§ **ASSIGNMENT**
From the listing below, copy out every line where the word "details" appears.

§ **INFORMATION GIVEN**
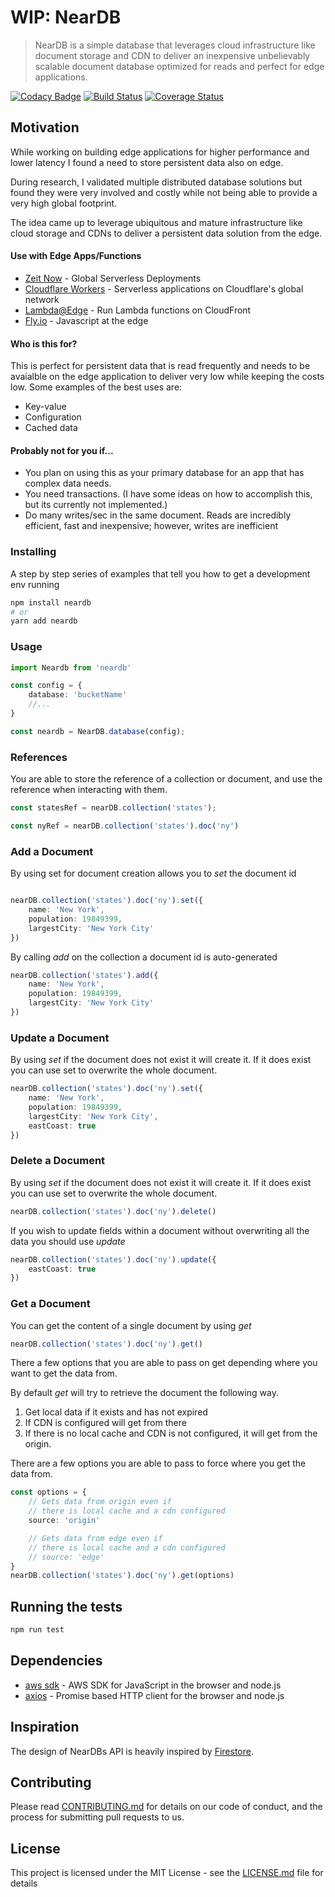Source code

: 
# WIP: NearDB

>NearDB is a simple database that leverages cloud infrastructure like document storage and CDN to deliver an inexpensive unbelievably scalable document database optimized for reads and perfect for edge applications.

[![Codacy Badge](https://api.codacy.com/project/badge/Grade/9edcdbf53d47468e9917676d80277188)](https://www.codacy.com/app/leo/neardb?utm_source=github.com&amp;utm_medium=referral&amp;utm_content=leoafarias/neardb&amp;utm_campaign=Badge_Grade) [![Build Status](https://travis-ci.org/leoafarias/neardb.svg?branch=master)](https://travis-ci.org/leoafarias/neardb) [![Coverage Status](https://coveralls.io/repos/github/leoafarias/neardb/badge.svg?branch=master)](https://coveralls.io/github/leoafarias/neardb?branch=master)

## Motivation

While working on building edge applications for higher performance and lower latency I found a need to store persistent data also on edge.

During research, I validated multiple distributed database solutions but found they were very involved and costly while not being able to provide a very high global footprint.

The idea came up to leverage ubiquitous and mature infrastructure like cloud storage and CDNs to deliver a persistent data solution from the edge.

#### Use with Edge Apps/Functions
* [Zeit Now](https://zeit.co/now) - Global Serverless Deployments
* [Cloudflare Workers](https://www.cloudflare.com/products/cloudflare-workers/) - Serverless applications on Cloudflare's global network
* [Lambda@Edge](https://aws.amazon.com/lambda/edge/) - Run Lambda functions on CloudFront
* [Fly.io](https://fly.io) - Javascript at the edge


#### Who is this for?

This is perfect for persistent data that is read frequently and  needs to be avaialble on the edge application to deliver very low while keeping the costs low. Some examples of the best uses are:
- Key-value
- Configuration
- Cached data

#### Probably not for you if...

- You plan on using this as your primary database for an app that has complex data needs. 
- You need transactions. (I have some ideas on how to accomplish this, but its currently not implemented.)
- Do many writes/sec in the same document. Reads are incredibly efficient, fast and inexpensive; however, writes are inefficient


### Installing

A step by step series of examples that tell you how to get a development env running


```bash
npm install neardb
# or
yarn add neardb
```

### Usage
```typescript
import Neardb from 'neardb'

const config = {
    database: 'bucketName'
    //...
}

const neardb = NearDB.database(config);
```
### References
You are able to store the reference of a collection or document, and use the reference when interacting with them.
```typescript
const statesRef = nearDB.collection('states');

const nyRef = nearDB.collection('states').doc('ny')
```
### Add a Document
By using set for document creation  allows you to *set* the document id
```typescript

nearDB.collection('states').doc('ny').set({
    name: 'New York',
    population: 19849399,
    largestCity: 'New York City'
})
```
By calling *add* on the collection a document id is auto-generated
```typescript
nearDB.collection('states').add({
    name: 'New York',
    population: 19849399,
    largestCity: 'New York City'
})
```
### Update a Document
By using *set* if the document does not exist it will create it. If it does exist you can use set to overwrite the whole document.
```typescript
nearDB.collection('states').doc('ny').set({
    name: 'New York',
    population: 19849399,
    largestCity: 'New York City',
    eastCoast: true
})
```

### Delete a Document
By using *set* if the document does not exist it will create it. If it does exist you can use set to overwrite the whole document.
```typescript
nearDB.collection('states').doc('ny').delete()
```

If you wish to update fields within a document without overwriting all the data you should use *update*
```typescript
nearDB.collection('states').doc('ny').update({
    eastCoast: true
})
```
### Get a Document
You can get the content of a single document by using *get*
```typescript
nearDB.collection('states').doc('ny').get()
```

There a few options that you are able to pass on get depending where you want to get the data from.

By default *get* will try to retrieve the document the following way.
1.  Get local data if it exists and has not expired
2. If CDN is configured will get from there
3. If there is no local cache and CDN is not configured, it will get from the origin. 

There are a few options you are able to pass to force where you get the data from.
```typescript
const options = {
    // Gets data from origin even if 
    // there is local cache and a cdn configured
    source: 'origin' 

    // Gets data from edge even if 
    // there is local cache and a cdn configured
    // source: 'edge' 
}
nearDB.collection('states').doc('ny').get(options)
```
## Running the tests

```bash
npm run test
```

## Dependencies

* [aws sdk](https://github.com/aws/aws-sdk-js) - AWS SDK for JavaScript in the browser and node.js
* [axios](https://github.com/axios/axios) - Promise based HTTP client for the browser and node.js

## Inspiration
The design of NearDBs API is heavily inspired by [Firestore](https://firebase.google.com/docs/firestore/).

## Contributing

Please read [CONTRIBUTING.md](https://gist.github.com/PurpleBooth/b24679402957c63ec426) for details on our code of conduct, and the process for submitting pull requests to us.

## License

This project is licensed under the MIT License - see the [LICENSE.md](LICENSE.md) file for details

§ **COMPLETED EXERCISE**
Please read [CONTRIBUTING.md](https://gist.github.com/PurpleBooth/b24679402957c63ec426) for details on our code of conduct, and the process for submitting pull requests to us.
This project is licensed under the MIT License - see the [LICENSE.md](LICENSE.md) file for details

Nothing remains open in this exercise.